[Plain-text document sources]
......

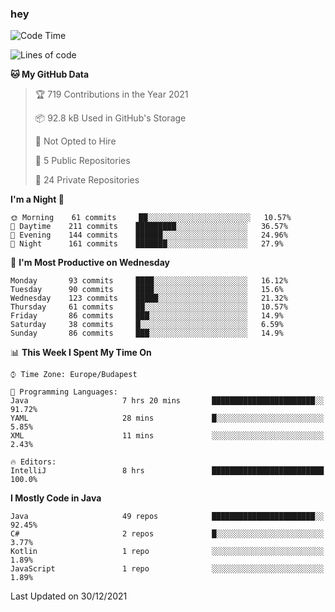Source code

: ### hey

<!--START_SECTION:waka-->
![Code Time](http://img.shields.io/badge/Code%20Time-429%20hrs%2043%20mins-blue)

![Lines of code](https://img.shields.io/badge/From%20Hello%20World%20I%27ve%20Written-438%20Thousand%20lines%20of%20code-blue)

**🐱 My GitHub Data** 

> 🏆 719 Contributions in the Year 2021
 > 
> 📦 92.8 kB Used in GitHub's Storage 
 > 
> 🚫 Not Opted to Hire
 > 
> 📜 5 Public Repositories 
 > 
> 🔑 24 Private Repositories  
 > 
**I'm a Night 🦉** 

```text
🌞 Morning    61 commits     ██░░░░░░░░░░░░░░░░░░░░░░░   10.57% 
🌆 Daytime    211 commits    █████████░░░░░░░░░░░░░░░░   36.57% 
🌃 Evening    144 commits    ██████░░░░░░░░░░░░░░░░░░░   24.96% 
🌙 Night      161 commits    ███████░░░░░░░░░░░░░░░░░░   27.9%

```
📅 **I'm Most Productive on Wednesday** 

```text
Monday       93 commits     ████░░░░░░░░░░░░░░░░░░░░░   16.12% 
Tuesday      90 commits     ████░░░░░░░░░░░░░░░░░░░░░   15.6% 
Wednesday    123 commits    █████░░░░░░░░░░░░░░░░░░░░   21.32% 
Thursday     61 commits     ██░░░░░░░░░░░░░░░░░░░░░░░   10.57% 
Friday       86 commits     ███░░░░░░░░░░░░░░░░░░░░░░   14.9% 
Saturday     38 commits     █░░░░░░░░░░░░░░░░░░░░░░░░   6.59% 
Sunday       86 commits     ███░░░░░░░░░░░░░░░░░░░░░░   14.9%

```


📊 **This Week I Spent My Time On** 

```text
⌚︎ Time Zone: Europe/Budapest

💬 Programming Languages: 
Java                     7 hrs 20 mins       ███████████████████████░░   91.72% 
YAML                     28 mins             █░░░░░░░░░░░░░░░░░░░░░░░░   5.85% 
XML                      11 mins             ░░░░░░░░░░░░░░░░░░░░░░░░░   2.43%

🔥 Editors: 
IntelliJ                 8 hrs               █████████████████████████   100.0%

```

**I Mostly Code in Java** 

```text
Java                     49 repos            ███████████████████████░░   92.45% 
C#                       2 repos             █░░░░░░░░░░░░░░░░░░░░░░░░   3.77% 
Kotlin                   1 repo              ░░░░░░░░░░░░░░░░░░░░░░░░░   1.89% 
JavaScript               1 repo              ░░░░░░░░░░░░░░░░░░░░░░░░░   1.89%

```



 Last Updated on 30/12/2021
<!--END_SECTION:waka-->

......

TASK TO CARRY OUT:
Every line from the one containing "Code in Java**" through the last line of the entries above must be output exactly. Leave the rest out.

EXPECTED OUTPUT:
**I Mostly Code in Java** 

```text
Java                     49 repos            ███████████████████████░░   92.45% 
C#                       2 repos             █░░░░░░░░░░░░░░░░░░░░░░░░   3.77% 
Kotlin                   1 repo              ░░░░░░░░░░░░░░░░░░░░░░░░░   1.89% 
JavaScript               1 repo              ░░░░░░░░░░░░░░░░░░░░░░░░░   1.89%

```



 Last Updated on 30/12/2021
<!--END_SECTION:waka-->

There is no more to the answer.